= Beginning of Section =

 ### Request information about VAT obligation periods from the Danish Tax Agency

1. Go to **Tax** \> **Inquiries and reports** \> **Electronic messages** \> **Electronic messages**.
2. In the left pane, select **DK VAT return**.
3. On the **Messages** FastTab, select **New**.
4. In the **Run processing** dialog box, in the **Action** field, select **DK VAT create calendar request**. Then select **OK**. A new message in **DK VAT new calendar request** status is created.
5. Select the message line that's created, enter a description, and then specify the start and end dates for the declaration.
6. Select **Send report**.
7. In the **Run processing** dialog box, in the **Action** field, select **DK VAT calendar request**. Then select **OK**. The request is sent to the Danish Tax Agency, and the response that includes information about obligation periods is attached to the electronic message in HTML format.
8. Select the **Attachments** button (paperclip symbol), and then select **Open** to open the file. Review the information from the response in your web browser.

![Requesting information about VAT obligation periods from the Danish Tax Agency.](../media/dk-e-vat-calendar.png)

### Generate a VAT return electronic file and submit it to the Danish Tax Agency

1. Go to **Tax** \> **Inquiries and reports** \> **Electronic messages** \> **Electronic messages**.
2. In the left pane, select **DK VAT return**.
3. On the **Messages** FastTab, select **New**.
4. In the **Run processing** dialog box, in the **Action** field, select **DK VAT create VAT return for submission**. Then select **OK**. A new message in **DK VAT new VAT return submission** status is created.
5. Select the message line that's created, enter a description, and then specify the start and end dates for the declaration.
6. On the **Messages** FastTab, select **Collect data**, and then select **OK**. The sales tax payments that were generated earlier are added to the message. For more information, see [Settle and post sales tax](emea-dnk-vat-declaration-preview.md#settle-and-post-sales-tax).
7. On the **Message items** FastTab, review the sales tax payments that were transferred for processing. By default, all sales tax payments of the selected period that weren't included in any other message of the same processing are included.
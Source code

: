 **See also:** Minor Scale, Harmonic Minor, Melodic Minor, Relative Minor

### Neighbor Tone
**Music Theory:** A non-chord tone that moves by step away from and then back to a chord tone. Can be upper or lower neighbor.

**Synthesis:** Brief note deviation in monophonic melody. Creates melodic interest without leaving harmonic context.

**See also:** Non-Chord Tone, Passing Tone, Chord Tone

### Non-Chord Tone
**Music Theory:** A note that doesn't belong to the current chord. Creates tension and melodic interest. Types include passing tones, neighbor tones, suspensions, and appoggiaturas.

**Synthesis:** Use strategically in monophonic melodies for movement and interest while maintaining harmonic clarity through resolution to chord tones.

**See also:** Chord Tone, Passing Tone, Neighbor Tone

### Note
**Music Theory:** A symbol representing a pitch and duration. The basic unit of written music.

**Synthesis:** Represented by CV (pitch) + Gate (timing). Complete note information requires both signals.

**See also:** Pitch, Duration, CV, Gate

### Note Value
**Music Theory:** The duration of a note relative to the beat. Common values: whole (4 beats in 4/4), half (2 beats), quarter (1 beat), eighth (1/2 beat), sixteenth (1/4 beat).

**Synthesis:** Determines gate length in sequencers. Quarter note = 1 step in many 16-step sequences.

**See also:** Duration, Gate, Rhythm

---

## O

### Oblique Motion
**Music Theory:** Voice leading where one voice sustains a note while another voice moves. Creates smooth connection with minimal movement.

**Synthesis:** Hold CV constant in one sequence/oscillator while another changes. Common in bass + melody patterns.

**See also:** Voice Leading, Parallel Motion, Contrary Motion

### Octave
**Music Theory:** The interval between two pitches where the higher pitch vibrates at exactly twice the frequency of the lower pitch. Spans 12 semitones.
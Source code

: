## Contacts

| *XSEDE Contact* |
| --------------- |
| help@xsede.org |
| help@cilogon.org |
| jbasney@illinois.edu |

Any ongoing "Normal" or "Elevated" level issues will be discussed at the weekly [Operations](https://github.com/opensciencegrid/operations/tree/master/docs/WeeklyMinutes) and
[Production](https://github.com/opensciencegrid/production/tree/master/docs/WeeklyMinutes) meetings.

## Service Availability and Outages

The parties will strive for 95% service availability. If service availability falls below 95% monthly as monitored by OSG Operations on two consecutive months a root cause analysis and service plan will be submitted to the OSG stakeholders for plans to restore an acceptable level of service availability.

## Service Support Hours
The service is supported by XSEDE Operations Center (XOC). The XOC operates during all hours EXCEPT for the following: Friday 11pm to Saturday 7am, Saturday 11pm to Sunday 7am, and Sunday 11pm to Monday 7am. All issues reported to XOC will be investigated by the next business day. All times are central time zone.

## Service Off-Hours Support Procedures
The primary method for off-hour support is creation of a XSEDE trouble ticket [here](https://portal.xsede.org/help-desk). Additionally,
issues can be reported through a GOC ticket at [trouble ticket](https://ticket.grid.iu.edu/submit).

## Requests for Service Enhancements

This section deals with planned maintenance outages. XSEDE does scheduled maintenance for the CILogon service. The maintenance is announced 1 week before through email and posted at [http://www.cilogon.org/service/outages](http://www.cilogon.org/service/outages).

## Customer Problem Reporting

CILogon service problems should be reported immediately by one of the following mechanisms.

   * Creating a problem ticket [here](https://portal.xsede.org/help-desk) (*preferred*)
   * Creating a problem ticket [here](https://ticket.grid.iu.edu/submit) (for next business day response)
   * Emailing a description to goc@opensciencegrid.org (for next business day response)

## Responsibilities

= End of Section =

[Task goal] From the listing above, collect each line in which the string "opensciencegrid" appears.

[Exercise answer]
Any ongoing "Normal" or "Elevated" level issues will be discussed at the weekly [Operations](https://github.com/opensciencegrid/operations/tree/master/docs/WeeklyMinutes) and
[Production](https://github.com/opensciencegrid/production/tree/master/docs/WeeklyMinutes) meetings.
   * Emailing a description to goc@opensciencegrid.org (for next business day response)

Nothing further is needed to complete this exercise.